Blythe’s book focuses on early Latter-day Saint visions of the end of the world. The early visions shaped modern-day culture within the Church and became folklore. “A lot of the book is thinking about how people have responded to those founding visions,” Blythe said.
“In the book, really what I try to look at is not only those major conversations that prophets and these early apostles were having, but really everyday Latter-day Saints, who were also talking about these things but also experiencing them,” Blythe said.
“You’ve sketched out for us a kind of official apocalyptic tradition from Church leaders, and then this kind of tradition of folklore where individual Latter-day Saints both comment on and interact with, but also have their own visions to interact with that official tradition,” Fluhman said.
Blythe is a research associate at the Laura F. Willes Center for Book of Mormon Studies at the Maxwell Institute and co-president of the Folklore Society of Utah. He attributed his interest in apocalyptic studies to his youth. He shared an experience when a family member first told him about the subject. He said it “shook” his world.
He was later baptized into The Church of Jesus Christ of Latter-day Saints, and the topic of the end of the world had always been a point of interest to him. As he was investigating the Church, he read the Book of Mormon and found the same connections.
“One of the first things I realized in reading in the Book of Mormon at 13 before I was converted to the Church was the Book of Revelation is just throughout this Book of Mormon,” Blythe said. He became interested in the stories or folklore told of the apocalypse.

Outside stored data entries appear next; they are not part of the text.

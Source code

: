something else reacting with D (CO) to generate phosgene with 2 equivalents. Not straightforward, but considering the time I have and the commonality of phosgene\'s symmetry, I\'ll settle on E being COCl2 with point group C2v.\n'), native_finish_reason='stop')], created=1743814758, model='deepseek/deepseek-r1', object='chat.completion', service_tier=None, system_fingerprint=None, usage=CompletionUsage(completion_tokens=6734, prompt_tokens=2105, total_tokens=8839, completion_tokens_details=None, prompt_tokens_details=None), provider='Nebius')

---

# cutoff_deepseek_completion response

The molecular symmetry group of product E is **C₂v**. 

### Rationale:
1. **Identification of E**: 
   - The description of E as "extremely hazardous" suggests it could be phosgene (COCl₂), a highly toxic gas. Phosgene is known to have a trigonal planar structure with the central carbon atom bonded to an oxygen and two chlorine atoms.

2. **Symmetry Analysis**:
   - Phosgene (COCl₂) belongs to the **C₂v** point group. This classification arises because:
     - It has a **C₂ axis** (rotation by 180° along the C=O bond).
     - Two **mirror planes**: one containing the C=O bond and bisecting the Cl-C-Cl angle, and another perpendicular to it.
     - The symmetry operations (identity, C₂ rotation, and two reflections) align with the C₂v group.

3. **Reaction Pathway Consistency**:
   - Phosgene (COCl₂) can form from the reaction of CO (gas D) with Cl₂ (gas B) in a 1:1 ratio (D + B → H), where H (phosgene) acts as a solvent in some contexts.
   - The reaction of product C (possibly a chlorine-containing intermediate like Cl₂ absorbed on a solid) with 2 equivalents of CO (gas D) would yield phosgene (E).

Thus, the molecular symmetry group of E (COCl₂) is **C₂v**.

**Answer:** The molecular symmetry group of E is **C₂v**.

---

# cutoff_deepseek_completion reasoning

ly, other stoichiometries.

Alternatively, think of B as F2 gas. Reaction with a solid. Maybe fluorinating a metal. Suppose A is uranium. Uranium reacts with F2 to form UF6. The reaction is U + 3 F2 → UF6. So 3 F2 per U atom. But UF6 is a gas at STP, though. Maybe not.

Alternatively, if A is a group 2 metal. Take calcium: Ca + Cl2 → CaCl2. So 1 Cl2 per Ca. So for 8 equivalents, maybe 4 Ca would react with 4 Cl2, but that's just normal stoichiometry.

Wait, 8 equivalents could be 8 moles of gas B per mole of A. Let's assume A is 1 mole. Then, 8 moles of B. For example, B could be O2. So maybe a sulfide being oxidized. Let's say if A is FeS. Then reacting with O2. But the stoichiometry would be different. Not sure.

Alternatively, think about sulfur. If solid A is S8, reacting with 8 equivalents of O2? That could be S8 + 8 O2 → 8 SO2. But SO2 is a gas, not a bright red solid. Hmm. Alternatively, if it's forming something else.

“The Book of Mormon as a text has apocalypses within it. It is the story of several major destructions,” Blythe said.
Blythe explained part of the belief is there will be a shift in power after the apocalypse. This desired change gave the early Latter-day Saints hope during difficult experiences. He explained this future event “tells a people who consider themselves oppressed that better days are going to happen.”
“Chris, you’ve written a brilliant and fascinating work,” Fluhman said.